A hazy shade of winter...and spring...and autumn

It does not rain all the time in Seattle. That's a myth. In fact, most people who say that to me live in cities where it rains more. Flipping through the 2004 New York Times Almanac (which the NYTimes shipped to me free for some reason; thanks to the grey lady), I found the following average annual rainfall in inches for some major U.S. cities:
59.74" New Orleans
57.55" Miami
48.61" Atlanta
44.77" Houston
44.12" New York City
43.81" Boston
41.42" Philadelphia
39.00" Washington, D.C.
38.85" Seattle
What is true about Seattle is that it is cloudy. Not all the time, but pretty damn close. 226 days out of the year, to be exact. The weather here does not pound you into submission with cruel winter cold or withering summer heat so much as it saps you of skin tint and cheer through its abiding, unchanging grey.
Somewhere around this time of year, it starts to get to me. Saturday, in the late morning, the sun poked through, and seeing clear skies for a good stretch in all directions, I jumped on my bike and headed around the top half of Lake Washington. The sunshine was deceptive; on the trail, riding into a stiff and chilly breeze, I struggled to stay warm. Just as I reached the farthest point from my house and turned around, the rain began to fall. Lightly at first, but steady, and soon I was drenched and frozen. I cussed my way home like a sailor.

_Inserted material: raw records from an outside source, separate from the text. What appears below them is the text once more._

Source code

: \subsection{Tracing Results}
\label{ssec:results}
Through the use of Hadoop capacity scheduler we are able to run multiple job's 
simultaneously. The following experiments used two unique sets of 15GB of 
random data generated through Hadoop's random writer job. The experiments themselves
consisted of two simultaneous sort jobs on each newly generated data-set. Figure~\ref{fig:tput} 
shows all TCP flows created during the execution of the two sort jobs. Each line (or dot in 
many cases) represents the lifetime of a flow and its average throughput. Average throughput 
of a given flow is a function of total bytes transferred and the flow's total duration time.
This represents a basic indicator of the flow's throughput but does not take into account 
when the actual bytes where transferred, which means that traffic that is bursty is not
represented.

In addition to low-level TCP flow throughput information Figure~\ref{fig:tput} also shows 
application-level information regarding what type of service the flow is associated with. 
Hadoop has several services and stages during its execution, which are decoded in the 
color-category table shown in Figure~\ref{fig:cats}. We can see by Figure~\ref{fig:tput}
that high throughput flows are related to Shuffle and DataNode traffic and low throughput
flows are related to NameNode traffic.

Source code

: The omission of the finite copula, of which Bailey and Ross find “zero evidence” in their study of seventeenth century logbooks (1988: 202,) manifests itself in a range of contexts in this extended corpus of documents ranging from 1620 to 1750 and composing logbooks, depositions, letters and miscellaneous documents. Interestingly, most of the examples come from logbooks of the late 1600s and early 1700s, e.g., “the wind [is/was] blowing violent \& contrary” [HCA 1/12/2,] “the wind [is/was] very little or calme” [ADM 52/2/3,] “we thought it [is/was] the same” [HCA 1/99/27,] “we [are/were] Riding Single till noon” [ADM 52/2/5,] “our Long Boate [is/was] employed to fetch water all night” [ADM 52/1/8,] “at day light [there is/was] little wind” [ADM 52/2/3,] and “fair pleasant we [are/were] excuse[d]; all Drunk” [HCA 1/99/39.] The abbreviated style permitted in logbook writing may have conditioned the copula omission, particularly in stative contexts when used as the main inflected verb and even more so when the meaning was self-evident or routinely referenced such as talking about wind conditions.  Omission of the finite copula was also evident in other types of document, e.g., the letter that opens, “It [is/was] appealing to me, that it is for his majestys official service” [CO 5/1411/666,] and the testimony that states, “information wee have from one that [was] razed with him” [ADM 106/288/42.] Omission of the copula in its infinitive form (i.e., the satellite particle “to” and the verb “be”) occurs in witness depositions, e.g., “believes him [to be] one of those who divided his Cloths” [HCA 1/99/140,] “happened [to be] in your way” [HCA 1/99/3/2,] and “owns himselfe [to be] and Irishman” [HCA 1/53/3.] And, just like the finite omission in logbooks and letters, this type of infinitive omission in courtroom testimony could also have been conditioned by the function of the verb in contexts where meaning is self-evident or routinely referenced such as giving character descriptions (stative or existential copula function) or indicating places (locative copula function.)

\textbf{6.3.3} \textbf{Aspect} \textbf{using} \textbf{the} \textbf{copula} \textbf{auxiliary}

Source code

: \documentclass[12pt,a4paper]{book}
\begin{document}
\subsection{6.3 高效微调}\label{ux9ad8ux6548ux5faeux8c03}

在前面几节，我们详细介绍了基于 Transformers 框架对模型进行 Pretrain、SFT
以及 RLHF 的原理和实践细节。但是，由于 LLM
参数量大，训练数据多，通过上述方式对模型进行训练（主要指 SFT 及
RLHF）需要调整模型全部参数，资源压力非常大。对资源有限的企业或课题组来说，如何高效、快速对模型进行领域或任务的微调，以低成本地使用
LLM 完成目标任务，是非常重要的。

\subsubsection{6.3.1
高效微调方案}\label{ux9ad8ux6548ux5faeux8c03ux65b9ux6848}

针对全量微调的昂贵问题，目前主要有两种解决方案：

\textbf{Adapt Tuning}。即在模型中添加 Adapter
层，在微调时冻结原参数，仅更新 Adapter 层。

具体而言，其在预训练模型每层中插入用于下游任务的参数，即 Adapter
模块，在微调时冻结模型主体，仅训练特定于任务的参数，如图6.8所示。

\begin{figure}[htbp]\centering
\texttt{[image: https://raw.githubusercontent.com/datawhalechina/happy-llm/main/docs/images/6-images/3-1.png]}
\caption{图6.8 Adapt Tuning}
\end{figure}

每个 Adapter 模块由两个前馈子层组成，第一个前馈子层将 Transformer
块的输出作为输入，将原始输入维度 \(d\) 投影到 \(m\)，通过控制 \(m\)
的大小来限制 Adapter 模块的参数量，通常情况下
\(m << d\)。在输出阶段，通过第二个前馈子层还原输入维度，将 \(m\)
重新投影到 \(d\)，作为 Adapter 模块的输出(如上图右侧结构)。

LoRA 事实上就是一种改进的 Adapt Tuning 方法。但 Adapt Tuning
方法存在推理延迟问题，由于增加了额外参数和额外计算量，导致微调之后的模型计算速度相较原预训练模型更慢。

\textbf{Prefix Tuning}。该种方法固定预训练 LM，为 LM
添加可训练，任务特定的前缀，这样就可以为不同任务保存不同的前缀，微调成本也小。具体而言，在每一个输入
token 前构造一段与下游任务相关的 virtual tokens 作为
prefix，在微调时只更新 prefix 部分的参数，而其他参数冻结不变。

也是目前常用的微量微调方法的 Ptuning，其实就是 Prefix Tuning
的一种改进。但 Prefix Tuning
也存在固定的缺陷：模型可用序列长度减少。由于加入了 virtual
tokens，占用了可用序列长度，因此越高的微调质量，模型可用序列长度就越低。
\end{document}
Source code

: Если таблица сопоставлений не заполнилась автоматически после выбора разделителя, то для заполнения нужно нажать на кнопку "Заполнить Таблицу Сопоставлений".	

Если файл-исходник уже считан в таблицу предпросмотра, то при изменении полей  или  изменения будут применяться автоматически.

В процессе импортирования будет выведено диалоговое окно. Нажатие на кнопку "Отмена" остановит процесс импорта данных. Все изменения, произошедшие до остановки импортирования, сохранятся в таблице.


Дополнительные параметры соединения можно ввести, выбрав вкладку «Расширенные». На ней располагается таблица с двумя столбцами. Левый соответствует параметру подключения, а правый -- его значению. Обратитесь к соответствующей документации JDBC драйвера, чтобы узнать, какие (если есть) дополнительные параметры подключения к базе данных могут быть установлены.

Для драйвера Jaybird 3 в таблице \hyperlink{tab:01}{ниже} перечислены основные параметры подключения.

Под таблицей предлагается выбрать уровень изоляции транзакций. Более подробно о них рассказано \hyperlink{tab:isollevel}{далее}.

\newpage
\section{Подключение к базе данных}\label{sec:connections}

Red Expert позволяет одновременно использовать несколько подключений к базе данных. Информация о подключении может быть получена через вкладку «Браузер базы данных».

It's not so much the rain itself that I dislike. It's the way the rainwater chills my bones, decreases my braking power, and leaps off of my rear tire like a miniature fountain, soaking my back in water and mud. Cleaning one's bike and chains after a ride in the rain is a messy hassle.
About twenty minutes after I returned home, the sun re-appeared for a few hours. Baseball teams hold hold spring training in Florida and Arizona for a reason. Spring cycling in Seattle sucks.